If the idea was truly pie-in-the-sky unrealistic, I would have thought that the vast amount of information out there on this topic (including that information not on YouTube) would have put them off even looking into it.
Good question.
Even United Airlines have signed agreements to buy 100 ES19's.
https://www.aerospace-technology.com/news/united-airlines-heart-aerospace/
To me there is no logical reason for anyone to sign up to buy this aircraft. I don't think it'll see the light of day. Unless someone buys Heart I don't see them surviving long term. There has to be a massive step change in battery technology for it all to work.
I'm not an aircraft design engineer but I have enough aircraft knowledge to know that with the current technology and even reasonable advances of that technology the physics don't add up. There's significant differences between the energy demands for the flight profile of an aircraft and that of a motor car journey.
For example on flat ground once you have a motor vehicle moving you only have to overcome the form or shape drag of the vehicle plus tyre friction/rolling resistance. With an aircraft you have the form drag plus the drag that is created due to the lift being produced. In that article I linked the electric aircraft was well over twice the weight of the equivalent turbo prop. Straight away you have nearly doubled the power required to maintain flight let alone anything else.
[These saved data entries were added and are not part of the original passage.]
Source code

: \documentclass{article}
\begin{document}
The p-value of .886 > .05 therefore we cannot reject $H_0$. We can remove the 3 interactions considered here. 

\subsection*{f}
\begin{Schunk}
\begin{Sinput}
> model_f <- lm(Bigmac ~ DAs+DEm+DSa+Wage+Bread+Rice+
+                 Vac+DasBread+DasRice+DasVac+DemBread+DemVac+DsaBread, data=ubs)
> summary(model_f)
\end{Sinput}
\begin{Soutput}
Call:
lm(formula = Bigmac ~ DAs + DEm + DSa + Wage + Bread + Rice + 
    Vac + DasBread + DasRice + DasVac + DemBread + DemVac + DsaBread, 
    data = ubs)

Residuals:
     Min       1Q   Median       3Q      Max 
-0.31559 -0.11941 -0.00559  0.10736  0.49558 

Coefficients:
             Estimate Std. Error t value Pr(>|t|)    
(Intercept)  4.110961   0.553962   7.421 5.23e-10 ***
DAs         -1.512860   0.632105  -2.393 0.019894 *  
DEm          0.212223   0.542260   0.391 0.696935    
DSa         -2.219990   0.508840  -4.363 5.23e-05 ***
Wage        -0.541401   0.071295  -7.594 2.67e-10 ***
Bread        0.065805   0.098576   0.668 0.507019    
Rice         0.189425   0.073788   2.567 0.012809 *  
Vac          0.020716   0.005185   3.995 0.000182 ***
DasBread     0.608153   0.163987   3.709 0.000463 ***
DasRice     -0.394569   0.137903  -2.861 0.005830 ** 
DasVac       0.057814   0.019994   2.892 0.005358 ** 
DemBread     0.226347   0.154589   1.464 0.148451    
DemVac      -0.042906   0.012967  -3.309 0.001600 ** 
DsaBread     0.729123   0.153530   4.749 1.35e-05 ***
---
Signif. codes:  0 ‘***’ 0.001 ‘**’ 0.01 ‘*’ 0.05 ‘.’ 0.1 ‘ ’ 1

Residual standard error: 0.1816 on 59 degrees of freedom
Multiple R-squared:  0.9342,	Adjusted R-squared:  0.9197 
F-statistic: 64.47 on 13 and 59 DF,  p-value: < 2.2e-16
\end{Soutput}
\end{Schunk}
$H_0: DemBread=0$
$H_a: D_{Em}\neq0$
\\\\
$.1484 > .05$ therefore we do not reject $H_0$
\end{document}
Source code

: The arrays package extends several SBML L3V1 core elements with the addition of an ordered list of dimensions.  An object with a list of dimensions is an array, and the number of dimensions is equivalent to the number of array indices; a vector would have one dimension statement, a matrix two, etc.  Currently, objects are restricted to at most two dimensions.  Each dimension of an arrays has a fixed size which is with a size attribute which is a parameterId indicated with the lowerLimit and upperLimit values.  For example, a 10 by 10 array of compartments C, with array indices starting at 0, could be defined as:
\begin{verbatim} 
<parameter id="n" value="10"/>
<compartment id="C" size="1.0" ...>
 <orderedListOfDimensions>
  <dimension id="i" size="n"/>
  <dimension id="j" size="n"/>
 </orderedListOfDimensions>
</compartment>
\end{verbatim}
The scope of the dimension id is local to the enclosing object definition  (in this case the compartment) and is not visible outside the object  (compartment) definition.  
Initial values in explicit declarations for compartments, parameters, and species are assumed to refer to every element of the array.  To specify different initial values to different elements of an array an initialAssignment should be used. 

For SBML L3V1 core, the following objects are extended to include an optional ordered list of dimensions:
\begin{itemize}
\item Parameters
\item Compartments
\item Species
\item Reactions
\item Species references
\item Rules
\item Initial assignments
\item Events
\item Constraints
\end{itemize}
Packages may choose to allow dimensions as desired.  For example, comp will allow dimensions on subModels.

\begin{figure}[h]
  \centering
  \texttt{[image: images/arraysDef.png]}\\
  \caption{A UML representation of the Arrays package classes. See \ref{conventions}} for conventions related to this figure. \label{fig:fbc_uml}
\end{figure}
To give an example of how critical weight is in an aircraft, a few years ago as a means of reducing fuel burn Air New Zealand removed the in flight magazines from the long haul aircraft. I also remember being told about the significance of Air New Zealand being able to use Hamilton airport as an alternate for Auckland rather than using Ohakea. It cost something like 7 tons of extra fuel burn just to carry the extra fuel to go the Ohakea on a flight from Hong Kong. Please don't hold me to these as exact figures as it was a while ago but the cost in fuel burn was staggering.
My point in saying all this is to show how critical weight is in the economic operation of aircraft. The problem with batteries is their weight.
Back to your question, I really don't know why the likes of Sounds Air and United Airlines are saying they are planning to introduce electric aircraft. For sure some of Sounds Air's routes could work but I'd still question the economic sense of supporting an aircraft in your fleet that can only do one or two of your routes and even then be potentially restricted by weather conditions on some days.
One could speculate, there has already been one suggestion on this thread of virtue signalling and or government money for research and development. I've seen no evidence of that but I cannot think of any other reasons either. It makes no sense to me. Perhaps I'm missing the obvious, but I don't think so. There's plenty of others whom I think know more than I do who think the same way as I do.
Finally there have been plenty of futile projects in history where governments and supposedly intelligent private investors have wasted a lot of money. For example, nuclear powered aircraft. This won't be the last.